Paul Wheaton sits down with Kelly Ware, and she wants to explore the topic of how to infect people’s brains with permaculture. Paul explains how Kelly invited him to sit with her at a booth to help her persuade people to understand more about permaculture. After a long talk about how to get permaculture into the brains of people in local communities, Paul squirmed out of the offer by talking about how his efforts were already doing that to some degree, although he admitted it could be better.
Paul asks Kelly about her business model and what are her plans to make money from sitting at booths. Kelly explains the exposure may lead to consulting, teaching, become a permaculture niche specialist, or promoting/selling developed permaculture properties.
Paul comments that although they are all valid ideas, he feels that the way it is being done it won’t pay out very much. Paul mentions communities like transition towns, who have good intentions and want to spread permaculture without expecting any money in return and the problem they face is having people in their community who want to implement change but they do so with a lack of knowledge of permaculture, ending up using toxic methods like intensive pesticides that end up harming their community instead.

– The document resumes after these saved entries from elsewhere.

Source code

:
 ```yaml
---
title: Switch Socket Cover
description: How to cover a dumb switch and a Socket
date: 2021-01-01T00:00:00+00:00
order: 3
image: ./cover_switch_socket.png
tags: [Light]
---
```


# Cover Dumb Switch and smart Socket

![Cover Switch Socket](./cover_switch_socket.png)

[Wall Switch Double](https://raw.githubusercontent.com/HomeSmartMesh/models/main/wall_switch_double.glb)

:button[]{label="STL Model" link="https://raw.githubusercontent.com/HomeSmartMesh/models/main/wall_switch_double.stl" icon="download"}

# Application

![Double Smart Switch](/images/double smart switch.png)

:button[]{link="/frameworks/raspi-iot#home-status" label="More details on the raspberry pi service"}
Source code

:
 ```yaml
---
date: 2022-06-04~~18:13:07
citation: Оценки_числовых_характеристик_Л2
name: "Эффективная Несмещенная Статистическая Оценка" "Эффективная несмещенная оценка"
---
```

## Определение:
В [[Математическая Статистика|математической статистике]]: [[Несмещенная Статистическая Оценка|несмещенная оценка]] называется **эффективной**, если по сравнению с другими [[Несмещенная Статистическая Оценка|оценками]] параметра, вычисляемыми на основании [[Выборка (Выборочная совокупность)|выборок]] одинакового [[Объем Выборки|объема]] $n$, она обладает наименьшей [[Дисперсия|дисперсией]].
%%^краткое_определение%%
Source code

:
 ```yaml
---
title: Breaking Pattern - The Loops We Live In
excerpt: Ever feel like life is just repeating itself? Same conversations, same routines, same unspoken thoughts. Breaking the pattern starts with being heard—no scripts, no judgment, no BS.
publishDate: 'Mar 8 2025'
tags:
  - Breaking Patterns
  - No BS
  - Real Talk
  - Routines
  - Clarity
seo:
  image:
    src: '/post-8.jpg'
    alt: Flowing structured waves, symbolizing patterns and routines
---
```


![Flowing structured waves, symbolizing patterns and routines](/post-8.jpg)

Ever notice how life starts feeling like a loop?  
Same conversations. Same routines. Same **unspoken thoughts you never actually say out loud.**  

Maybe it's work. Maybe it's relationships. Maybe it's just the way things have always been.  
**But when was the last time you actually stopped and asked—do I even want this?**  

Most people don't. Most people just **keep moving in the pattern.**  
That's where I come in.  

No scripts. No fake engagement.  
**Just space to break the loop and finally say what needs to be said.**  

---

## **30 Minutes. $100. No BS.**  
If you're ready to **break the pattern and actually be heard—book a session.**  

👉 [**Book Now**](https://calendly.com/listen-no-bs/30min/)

Paul brings up the notion that there are a lot of people who go to great lengths to spread awareness about permaculture and better horticultural practices. Paul also gives the example about how at the same event there would be a person speaking about how awesome GMO’s are, and how Kelly has the opportunity to use that talk to insert permaculture into it so people in the audience could possibly see a better way.
After some discussion about how trying to persuade the GMO audience or speaker into loving permaculture and changing their ways would probably turn out bad due to the fact that a lot of people associate permaculture with strange hippy ideas or because there are not many permaculture farms that are feeding mass populations, making it difficult to make the case for permaculture in that audience, especially since it takes such a large effort to explain permaculture properly.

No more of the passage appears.